| ABOUT THIS TASK |
In the data below, find the line that contains "Considerando -se as" and the line that contains "Na região Sudeste as". Copy both, plus every line between them, exactly.

| INPUT DATA |
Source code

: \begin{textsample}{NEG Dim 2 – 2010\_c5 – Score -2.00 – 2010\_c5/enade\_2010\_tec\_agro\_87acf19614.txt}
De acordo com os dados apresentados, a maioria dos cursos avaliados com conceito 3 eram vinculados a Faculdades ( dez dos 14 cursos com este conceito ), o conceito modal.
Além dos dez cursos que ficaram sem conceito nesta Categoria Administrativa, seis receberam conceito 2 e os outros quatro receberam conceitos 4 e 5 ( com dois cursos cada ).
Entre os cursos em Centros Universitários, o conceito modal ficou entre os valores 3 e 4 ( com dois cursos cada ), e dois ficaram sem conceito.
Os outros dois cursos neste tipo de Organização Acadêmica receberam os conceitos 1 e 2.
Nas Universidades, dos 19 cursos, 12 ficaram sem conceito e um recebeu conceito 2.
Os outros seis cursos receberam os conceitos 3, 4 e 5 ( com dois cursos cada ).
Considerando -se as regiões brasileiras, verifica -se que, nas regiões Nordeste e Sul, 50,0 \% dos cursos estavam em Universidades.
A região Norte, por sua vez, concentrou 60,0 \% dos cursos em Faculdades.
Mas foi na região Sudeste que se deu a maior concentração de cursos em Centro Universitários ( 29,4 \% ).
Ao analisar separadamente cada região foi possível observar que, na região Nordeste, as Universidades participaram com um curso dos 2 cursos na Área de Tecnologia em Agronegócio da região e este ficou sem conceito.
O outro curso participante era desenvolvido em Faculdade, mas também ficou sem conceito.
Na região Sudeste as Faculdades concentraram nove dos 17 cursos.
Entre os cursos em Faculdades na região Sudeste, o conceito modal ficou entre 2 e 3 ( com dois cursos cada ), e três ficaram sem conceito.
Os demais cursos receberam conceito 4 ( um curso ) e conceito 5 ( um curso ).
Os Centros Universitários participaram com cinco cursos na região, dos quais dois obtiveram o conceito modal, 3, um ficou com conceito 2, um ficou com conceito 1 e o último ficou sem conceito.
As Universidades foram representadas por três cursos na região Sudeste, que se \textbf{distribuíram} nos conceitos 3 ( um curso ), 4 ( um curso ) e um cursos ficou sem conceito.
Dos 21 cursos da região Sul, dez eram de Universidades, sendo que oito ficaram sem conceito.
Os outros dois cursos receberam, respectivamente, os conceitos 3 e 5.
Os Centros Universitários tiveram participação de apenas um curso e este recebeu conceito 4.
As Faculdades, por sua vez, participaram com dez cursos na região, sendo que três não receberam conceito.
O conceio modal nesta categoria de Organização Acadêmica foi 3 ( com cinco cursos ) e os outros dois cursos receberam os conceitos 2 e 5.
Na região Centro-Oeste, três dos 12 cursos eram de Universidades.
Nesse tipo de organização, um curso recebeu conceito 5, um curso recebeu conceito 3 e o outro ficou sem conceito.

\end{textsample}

| ANSWER TO THIS EXERCISE |
Considerando -se as regiões brasileiras, verifica -se que, nas regiões Nordeste e Sul, 50,0 \% dos cursos estavam em Universidades.
A região Norte, por sua vez, concentrou 60,0 \% dos cursos em Faculdades.
Mas foi na região Sudeste que se deu a maior concentração de cursos em Centro Universitários ( 29,4 \% ).
Ao analisar separadamente cada região foi possível observar que, na região Nordeste, as Universidades participaram com um curso dos 2 cursos na Área de Tecnologia em Agronegócio da região e este ficou sem conceito.
O outro curso participante era desenvolvido em Faculdade, mas também ficou sem conceito.
Na região Sudeste as Faculdades concentraram nove dos 17 cursos.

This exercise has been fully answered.